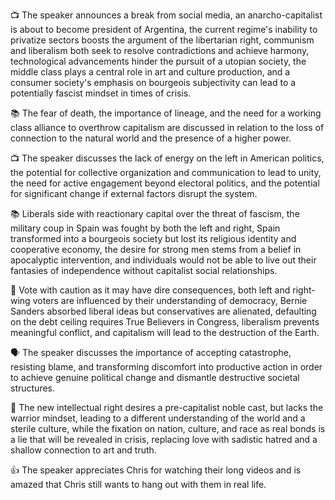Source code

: 📺 The speaker announces a break from social media, an anarcho-capitalist is about to become president of Argentina, the current regime's inability to privatize sectors boosts the argument of the libertarian right, communism and liberalism both seek to resolve contradictions and achieve harmony, technological advancements hinder the pursuit of a utopian society, the middle class plays a central role in art and culture production, and a consumer society's emphasis on bourgeois subjectivity can lead to a potentially fascist mindset in times of crisis.

📚 The fear of death, the importance of lineage, and the need for a working class alliance to overthrow capitalism are discussed in relation to the loss of connection to the natural world and the presence of a higher power.

📺 The speaker discusses the lack of energy on the left in American politics, the potential for collective organization and communication to lead to unity, the need for active engagement beyond electoral politics, and the potential for significant change if external factors disrupt the system.

📚 Liberals side with reactionary capital over the threat of fascism, the military coup in Spain was fought by both the left and right, Spain transformed into a bourgeois society but lost its religious identity and cooperative economy, the desire for strong men stems from a belief in apocalyptic intervention, and individuals would not be able to live out their fantasies of independence without capitalist social relationships.

📢 Vote with caution as it may have dire consequences, both left and right-wing voters are influenced by their understanding of democracy, Bernie Sanders absorbed liberal ideas but conservatives are alienated, defaulting on the debt ceiling requires True Believers in Congress, liberalism prevents meaningful conflict, and capitalism will lead to the destruction of the Earth.

🗣️ The speaker discusses the importance of accepting catastrophe, resisting blame, and transforming discomfort into productive action in order to achieve genuine political change and dismantle destructive societal structures.

🔑 The new intellectual right desires a pre-capitalist noble cast, but lacks the warrior mindset, leading to a different understanding of the world and a sterile culture, while the fixation on nation, culture, and race as real bonds is a lie that will be revealed in crisis, replacing love with sadistic hatred and a shallow connection to art and truth.

👍 The speaker appreciates Chris for watching their long videos and is amazed that Chris still wants to hang out with them in real life.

* _WHAT THE EXERCISE ASKS_:
Each line containing the word "that" needs to be copied from the data above.

* _YOUR RESPONSE_:
🔑 The new intellectual right desires a pre-capitalist noble cast, but lacks the warrior mindset, leading to a different understanding of the world and a sterile culture, while the fixation on nation, culture, and race as real bonds is a lie that will be revealed in crisis, replacing love with sadistic hatred and a shallow connection to art and truth.
👍 The speaker appreciates Chris for watching their long videos and is amazed that Chris still wants to hang out with them in real life.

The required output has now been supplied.